- Acknowledgement: We expect you to make an honest effort to solve the problems individually. As we sometimes reuse problem set questions from previous years, covered by papers and web pages, we expect you NOT to copy, refer to, or look at the solutions in preparing your answers (relating to an unauthorized material is considered a violation of the honor principle). Similarly, we expect you not to google directly for answers (though you are free to google for knowledge about the topic). If you do happen to use other material, it must be acknowledged in your submission.

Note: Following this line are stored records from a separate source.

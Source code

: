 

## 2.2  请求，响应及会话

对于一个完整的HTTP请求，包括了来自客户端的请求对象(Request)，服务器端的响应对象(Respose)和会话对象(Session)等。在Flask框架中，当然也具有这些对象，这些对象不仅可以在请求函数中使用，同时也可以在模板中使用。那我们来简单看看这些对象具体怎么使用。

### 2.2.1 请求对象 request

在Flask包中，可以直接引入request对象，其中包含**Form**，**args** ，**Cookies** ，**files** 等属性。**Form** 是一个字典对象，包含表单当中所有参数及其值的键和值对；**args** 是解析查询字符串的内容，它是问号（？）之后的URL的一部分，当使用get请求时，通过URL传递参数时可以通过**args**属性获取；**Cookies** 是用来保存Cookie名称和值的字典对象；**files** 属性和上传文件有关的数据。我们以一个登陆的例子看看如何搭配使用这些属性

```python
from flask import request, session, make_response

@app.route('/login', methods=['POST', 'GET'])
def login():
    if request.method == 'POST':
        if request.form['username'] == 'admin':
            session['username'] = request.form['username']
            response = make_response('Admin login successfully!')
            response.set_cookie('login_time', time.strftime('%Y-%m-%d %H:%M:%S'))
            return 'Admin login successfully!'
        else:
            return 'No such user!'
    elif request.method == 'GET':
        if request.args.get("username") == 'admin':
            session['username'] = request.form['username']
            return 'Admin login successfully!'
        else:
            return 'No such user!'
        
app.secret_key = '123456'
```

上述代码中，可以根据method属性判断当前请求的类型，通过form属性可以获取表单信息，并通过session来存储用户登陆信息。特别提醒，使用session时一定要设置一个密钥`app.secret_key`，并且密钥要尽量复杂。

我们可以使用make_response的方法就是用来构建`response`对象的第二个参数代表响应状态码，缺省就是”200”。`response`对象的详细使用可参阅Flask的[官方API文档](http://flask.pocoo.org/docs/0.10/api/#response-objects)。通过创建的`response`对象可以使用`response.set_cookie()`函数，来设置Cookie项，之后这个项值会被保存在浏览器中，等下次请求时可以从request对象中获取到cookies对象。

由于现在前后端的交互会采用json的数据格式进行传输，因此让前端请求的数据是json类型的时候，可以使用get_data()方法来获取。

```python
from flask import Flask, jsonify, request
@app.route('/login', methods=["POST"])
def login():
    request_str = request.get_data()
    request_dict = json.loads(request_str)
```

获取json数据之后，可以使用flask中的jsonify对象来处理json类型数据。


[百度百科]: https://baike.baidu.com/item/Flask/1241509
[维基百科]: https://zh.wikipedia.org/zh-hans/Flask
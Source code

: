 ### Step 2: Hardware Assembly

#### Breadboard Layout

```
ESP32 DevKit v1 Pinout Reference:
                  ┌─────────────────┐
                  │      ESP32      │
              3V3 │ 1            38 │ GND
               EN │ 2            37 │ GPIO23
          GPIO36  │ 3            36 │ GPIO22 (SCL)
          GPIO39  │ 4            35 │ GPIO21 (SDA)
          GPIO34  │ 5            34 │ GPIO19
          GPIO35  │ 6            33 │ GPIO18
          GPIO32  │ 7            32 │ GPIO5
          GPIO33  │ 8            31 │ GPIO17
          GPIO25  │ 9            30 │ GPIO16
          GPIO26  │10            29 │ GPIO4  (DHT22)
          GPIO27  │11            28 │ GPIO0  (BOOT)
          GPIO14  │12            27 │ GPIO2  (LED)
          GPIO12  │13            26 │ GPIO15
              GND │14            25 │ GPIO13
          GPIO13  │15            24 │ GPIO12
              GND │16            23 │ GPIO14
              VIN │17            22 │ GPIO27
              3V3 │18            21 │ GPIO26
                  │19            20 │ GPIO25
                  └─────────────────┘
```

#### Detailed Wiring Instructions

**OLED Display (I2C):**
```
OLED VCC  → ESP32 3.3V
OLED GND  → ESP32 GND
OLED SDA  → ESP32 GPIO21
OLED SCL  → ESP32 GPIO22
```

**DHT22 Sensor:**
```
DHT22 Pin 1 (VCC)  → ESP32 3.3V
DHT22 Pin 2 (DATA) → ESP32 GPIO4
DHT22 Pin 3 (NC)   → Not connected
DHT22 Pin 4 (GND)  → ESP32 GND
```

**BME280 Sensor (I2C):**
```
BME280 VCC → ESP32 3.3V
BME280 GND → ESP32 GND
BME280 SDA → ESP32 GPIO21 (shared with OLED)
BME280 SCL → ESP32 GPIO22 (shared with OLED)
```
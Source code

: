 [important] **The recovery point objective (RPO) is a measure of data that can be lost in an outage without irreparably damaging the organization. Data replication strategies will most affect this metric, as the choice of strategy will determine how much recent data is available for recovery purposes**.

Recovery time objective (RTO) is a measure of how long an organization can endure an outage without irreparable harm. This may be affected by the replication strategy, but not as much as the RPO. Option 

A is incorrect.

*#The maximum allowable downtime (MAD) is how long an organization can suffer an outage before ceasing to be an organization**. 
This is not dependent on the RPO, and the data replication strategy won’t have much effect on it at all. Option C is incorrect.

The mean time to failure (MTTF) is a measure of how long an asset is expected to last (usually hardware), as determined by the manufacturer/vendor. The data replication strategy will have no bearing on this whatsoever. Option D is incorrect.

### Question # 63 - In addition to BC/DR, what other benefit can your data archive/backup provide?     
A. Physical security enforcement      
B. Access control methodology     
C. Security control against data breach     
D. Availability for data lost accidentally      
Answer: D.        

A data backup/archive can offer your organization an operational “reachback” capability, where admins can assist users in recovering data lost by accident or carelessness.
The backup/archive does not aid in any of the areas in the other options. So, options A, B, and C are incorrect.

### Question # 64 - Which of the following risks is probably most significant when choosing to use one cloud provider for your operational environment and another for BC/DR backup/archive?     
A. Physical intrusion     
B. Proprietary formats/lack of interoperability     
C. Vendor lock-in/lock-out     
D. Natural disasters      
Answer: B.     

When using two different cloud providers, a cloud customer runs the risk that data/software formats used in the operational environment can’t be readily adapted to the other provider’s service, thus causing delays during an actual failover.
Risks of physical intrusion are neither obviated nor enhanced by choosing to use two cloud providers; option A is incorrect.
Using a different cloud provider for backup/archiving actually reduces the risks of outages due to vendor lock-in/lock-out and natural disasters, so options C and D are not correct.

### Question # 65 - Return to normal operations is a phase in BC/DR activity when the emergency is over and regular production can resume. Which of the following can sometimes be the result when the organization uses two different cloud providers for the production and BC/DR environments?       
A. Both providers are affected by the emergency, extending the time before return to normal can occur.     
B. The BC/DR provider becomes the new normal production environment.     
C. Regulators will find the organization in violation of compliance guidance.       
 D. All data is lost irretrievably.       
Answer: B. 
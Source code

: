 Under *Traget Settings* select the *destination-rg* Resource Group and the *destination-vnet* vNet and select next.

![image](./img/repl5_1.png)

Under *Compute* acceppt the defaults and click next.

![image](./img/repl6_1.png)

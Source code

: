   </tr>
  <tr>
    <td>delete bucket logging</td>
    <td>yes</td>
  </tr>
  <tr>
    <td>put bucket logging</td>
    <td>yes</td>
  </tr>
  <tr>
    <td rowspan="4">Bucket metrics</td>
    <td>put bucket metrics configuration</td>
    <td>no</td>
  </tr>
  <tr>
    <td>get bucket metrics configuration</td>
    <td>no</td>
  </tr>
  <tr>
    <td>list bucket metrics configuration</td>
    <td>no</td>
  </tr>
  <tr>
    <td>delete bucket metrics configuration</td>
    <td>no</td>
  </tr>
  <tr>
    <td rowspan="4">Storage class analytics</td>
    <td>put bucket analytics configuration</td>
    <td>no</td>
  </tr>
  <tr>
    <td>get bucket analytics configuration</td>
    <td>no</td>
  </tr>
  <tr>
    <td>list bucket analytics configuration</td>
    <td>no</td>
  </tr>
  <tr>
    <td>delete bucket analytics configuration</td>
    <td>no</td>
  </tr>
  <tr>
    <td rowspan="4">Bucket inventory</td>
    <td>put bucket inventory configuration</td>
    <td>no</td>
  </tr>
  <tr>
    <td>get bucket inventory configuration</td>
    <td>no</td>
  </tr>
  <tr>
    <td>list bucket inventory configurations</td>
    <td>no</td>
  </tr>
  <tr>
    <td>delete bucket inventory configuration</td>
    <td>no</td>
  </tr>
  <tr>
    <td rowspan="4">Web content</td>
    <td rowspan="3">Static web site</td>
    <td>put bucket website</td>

- Required homework submission format: You should directly write your codes and answers in attached jupyter notebook files. Pay attention to the comments and instructions to see which parts need to be changed exactly. The teaching assistant will grade your assignment mainly based on the rightness of your programming implementation and rationality of your analytical answers.
- Collaborators: If you collaborated with others on any questions, list the questions and names of collaborator. Even if you acknowledge your collaborators, your solution should be written completely using your own words.
- In PA4, you need to build a deep Q-learning network (DQN) to play CartPole game. You will see one jupyter notebook file named
DQN.ipynb
.
- You need to write your codes and answers by directly editing the file. If you have trouble to deal with jupyter notebook, ask TA for help. And you are expected to only use numpy packages to implement the algorithms.
- After finishing your assignment, you should pack all related files into one zip file. Note that
DQN.ipynb
must be included. It's better to provide your training log and curve of scores. Then submit it to the THU's web learning page.